### WHAT YOU HAVE TO DO
Each line of the data below must be reproduced without any change.

### RECORDS TO USE
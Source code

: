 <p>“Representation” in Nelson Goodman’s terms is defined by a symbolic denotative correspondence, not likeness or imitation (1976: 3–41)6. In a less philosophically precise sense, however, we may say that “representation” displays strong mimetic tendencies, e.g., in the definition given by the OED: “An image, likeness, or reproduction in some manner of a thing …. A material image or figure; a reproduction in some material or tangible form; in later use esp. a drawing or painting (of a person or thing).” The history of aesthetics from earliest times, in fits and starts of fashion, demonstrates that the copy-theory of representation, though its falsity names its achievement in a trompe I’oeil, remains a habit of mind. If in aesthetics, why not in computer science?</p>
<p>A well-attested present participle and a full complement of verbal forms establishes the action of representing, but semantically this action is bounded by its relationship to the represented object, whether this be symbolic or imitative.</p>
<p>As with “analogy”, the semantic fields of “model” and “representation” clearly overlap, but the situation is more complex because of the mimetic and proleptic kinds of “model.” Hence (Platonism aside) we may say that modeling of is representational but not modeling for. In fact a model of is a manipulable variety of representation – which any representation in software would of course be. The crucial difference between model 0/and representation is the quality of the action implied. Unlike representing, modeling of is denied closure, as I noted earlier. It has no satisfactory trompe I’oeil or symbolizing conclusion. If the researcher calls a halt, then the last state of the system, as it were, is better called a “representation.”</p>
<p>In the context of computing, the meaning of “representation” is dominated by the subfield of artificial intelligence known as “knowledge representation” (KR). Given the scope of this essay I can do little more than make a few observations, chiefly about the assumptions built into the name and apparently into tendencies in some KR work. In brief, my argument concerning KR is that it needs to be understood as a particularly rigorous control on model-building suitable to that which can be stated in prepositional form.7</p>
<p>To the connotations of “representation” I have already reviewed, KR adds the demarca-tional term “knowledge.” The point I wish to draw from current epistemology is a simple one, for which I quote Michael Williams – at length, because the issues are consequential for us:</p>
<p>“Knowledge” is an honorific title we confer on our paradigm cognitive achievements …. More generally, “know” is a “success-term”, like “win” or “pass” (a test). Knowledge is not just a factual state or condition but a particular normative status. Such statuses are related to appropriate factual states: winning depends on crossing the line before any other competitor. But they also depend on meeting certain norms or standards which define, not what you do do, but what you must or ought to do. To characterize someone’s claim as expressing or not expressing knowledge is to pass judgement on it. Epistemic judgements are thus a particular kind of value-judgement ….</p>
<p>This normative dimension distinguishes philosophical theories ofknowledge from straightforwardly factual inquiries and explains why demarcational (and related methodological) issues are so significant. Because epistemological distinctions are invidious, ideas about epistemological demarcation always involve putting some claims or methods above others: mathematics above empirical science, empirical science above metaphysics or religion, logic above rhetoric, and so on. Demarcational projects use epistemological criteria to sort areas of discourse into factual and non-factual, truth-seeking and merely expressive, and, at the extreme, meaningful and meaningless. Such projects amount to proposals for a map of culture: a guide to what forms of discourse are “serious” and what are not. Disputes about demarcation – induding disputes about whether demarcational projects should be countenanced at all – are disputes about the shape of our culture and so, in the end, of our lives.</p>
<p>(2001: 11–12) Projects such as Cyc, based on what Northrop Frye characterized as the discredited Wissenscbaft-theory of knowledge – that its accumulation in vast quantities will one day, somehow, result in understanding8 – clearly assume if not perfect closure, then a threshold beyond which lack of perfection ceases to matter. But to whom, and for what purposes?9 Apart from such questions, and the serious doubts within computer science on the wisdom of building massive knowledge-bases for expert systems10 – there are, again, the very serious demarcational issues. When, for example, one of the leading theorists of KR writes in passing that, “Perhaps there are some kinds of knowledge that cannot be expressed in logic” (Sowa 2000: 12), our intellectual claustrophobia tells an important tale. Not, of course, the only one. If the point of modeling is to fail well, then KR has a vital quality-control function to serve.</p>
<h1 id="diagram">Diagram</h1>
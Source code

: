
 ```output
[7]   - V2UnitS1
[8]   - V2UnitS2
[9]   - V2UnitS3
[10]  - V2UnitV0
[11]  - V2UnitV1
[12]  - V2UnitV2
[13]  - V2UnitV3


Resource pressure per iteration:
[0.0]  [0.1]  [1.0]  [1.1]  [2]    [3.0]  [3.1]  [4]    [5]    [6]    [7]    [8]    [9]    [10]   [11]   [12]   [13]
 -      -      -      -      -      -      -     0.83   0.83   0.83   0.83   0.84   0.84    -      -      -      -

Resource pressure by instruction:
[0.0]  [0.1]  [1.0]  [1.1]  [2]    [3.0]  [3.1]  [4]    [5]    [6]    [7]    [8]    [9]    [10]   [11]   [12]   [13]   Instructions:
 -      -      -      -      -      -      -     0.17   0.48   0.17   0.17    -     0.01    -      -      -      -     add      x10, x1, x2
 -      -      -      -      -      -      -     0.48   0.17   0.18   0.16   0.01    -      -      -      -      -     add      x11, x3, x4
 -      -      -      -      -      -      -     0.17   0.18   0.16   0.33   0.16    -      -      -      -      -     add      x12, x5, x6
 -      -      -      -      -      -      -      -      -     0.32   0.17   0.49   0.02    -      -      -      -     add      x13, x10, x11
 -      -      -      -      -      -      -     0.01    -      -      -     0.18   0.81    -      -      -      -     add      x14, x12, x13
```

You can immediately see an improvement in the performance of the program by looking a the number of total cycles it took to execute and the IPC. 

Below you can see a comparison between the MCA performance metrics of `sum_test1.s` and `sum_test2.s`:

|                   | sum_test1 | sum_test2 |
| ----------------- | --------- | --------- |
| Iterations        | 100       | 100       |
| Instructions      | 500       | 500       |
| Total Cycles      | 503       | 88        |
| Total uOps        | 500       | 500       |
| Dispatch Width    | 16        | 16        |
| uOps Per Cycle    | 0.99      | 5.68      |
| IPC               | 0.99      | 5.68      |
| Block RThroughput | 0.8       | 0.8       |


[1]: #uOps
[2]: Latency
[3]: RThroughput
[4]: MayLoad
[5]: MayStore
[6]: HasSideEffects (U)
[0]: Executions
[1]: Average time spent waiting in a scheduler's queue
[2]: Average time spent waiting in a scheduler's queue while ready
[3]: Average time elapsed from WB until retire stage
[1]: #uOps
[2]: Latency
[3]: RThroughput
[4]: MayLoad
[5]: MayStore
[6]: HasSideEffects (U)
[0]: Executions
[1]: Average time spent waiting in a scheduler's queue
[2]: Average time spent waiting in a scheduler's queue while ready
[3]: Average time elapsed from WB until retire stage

### ANSWER TO THE EXERCISE
Source code

: <p>“Representation” in Nelson Goodman’s terms is defined by a symbolic denotative correspondence, not likeness or imitation (1976: 3–41)6. In a less philosophically precise sense, however, we may say that “representation” displays strong mimetic tendencies, e.g., in the definition given by the OED: “An image, likeness, or reproduction in some manner of a thing …. A material image or figure; a reproduction in some material or tangible form; in later use esp. a drawing or painting (of a person or thing).” The history of aesthetics from earliest times, in fits and starts of fashion, demonstrates that the copy-theory of representation, though its falsity names its achievement in a trompe I’oeil, remains a habit of mind. If in aesthetics, why not in computer science?</p>
<p>A well-attested present participle and a full complement of verbal forms establishes the action of representing, but semantically this action is bounded by its relationship to the represented object, whether this be symbolic or imitative.</p>
<p>As with “analogy”, the semantic fields of “model” and “representation” clearly overlap, but the situation is more complex because of the mimetic and proleptic kinds of “model.” Hence (Platonism aside) we may say that modeling of is representational but not modeling for. In fact a model of is a manipulable variety of representation – which any representation in software would of course be. The crucial difference between model 0/and representation is the quality of the action implied. Unlike representing, modeling of is denied closure, as I noted earlier. It has no satisfactory trompe I’oeil or symbolizing conclusion. If the researcher calls a halt, then the last state of the system, as it were, is better called a “representation.”</p>
<p>In the context of computing, the meaning of “representation” is dominated by the subfield of artificial intelligence known as “knowledge representation” (KR). Given the scope of this essay I can do little more than make a few observations, chiefly about the assumptions built into the name and apparently into tendencies in some KR work. In brief, my argument concerning KR is that it needs to be understood as a particularly rigorous control on model-building suitable to that which can be stated in prepositional form.7</p>
<p>To the connotations of “representation” I have already reviewed, KR adds the demarca-tional term “knowledge.” The point I wish to draw from current epistemology is a simple one, for which I quote Michael Williams – at length, because the issues are consequential for us:</p>
<p>“Knowledge” is an honorific title we confer on our paradigm cognitive achievements …. More generally, “know” is a “success-term”, like “win” or “pass” (a test). Knowledge is not just a factual state or condition but a particular normative status. Such statuses are related to appropriate factual states: winning depends on crossing the line before any other competitor. But they also depend on meeting certain norms or standards which define, not what you do do, but what you must or ought to do. To characterize someone’s claim as expressing or not expressing knowledge is to pass judgement on it. Epistemic judgements are thus a particular kind of value-judgement ….</p>
<p>This normative dimension distinguishes philosophical theories ofknowledge from straightforwardly factual inquiries and explains why demarcational (and related methodological) issues are so significant. Because epistemological distinctions are invidious, ideas about epistemological demarcation always involve putting some claims or methods above others: mathematics above empirical science, empirical science above metaphysics or religion, logic above rhetoric, and so on. Demarcational projects use epistemological criteria to sort areas of discourse into factual and non-factual, truth-seeking and merely expressive, and, at the extreme, meaningful and meaningless. Such projects amount to proposals for a map of culture: a guide to what forms of discourse are “serious” and what are not. Disputes about demarcation – induding disputes about whether demarcational projects should be countenanced at all – are disputes about the shape of our culture and so, in the end, of our lives.</p>
<p>(2001: 11–12) Projects such as Cyc, based on what Northrop Frye characterized as the discredited Wissenscbaft-theory of knowledge – that its accumulation in vast quantities will one day, somehow, result in understanding8 – clearly assume if not perfect closure, then a threshold beyond which lack of perfection ceases to matter. But to whom, and for what purposes?9 Apart from such questions, and the serious doubts within computer science on the wisdom of building massive knowledge-bases for expert systems10 – there are, again, the very serious demarcational issues. When, for example, one of the leading theorists of KR writes in passing that, “Perhaps there are some kinds of knowledge that cannot be expressed in logic” (Sowa 2000: 12), our intellectual claustrophobia tells an important tale. Not, of course, the only one. If the point of modeling is to fail well, then KR has a vital quality-control function to serve.</p>
<h1 id="diagram">Diagram</h1>
Source code

:
 ```output
[7]   - V2UnitS1
[8]   - V2UnitS2
[9]   - V2UnitS3
[10]  - V2UnitV0
[11]  - V2UnitV1
[12]  - V2UnitV2
[13]  - V2UnitV3


Resource pressure per iteration:
[0.0]  [0.1]  [1.0]  [1.1]  [2]    [3.0]  [3.1]  [4]    [5]    [6]    [7]    [8]    [9]    [10]   [11]   [12]   [13]
 -      -      -      -      -      -      -     0.83   0.83   0.83   0.83   0.84   0.84    -      -      -      -

Resource pressure by instruction:
[0.0]  [0.1]  [1.0]  [1.1]  [2]    [3.0]  [3.1]  [4]    [5]    [6]    [7]    [8]    [9]    [10]   [11]   [12]   [13]   Instructions:
 -      -      -      -      -      -      -     0.17   0.48   0.17   0.17    -     0.01    -      -      -      -     add      x10, x1, x2
 -      -      -      -      -      -      -     0.48   0.17   0.18   0.16   0.01    -      -      -      -      -     add      x11, x3, x4
 -      -      -      -      -      -      -     0.17   0.18   0.16   0.33   0.16    -      -      -      -      -     add      x12, x5, x6
 -      -      -      -      -      -      -      -      -     0.32   0.17   0.49   0.02    -      -      -      -     add      x13, x10, x11
 -      -      -      -      -      -      -     0.01    -      -      -     0.18   0.81    -      -      -      -     add      x14, x12, x13
```

You can immediately see an improvement in the performance of the program by looking a the number of total cycles it took to execute and the IPC. 

Below you can see a comparison between the MCA performance metrics of `sum_test1.s` and `sum_test2.s`:

|                   | sum_test1 | sum_test2 |
| ----------------- | --------- | --------- |
| Iterations        | 100       | 100       |
| Instructions      | 500       | 500       |
| Total Cycles      | 503       | 88        |
| Total uOps        | 500       | 500       |
| Dispatch Width    | 16        | 16        |
| uOps Per Cycle    | 0.99      | 5.68      |
| IPC               | 0.99      | 5.68      |
| Block RThroughput | 0.8       | 0.8       |


[1]: #uOps
[2]: Latency
[3]: RThroughput
[4]: MayLoad
[5]: MayStore
[6]: HasSideEffects (U)
[0]: Executions
[1]: Average time spent waiting in a scheduler's queue
[2]: Average time spent waiting in a scheduler's queue while ready
[3]: Average time elapsed from WB until retire stage
[1]: #uOps
[2]: Latency
[3]: RThroughput
[4]: MayLoad
[5]: MayStore
[6]: HasSideEffects (U)
[0]: Executions
[1]: Average time spent waiting in a scheduler's queue
[2]: Average time spent waiting in a scheduler's queue while ready
[3]: Average time elapsed from WB until retire stage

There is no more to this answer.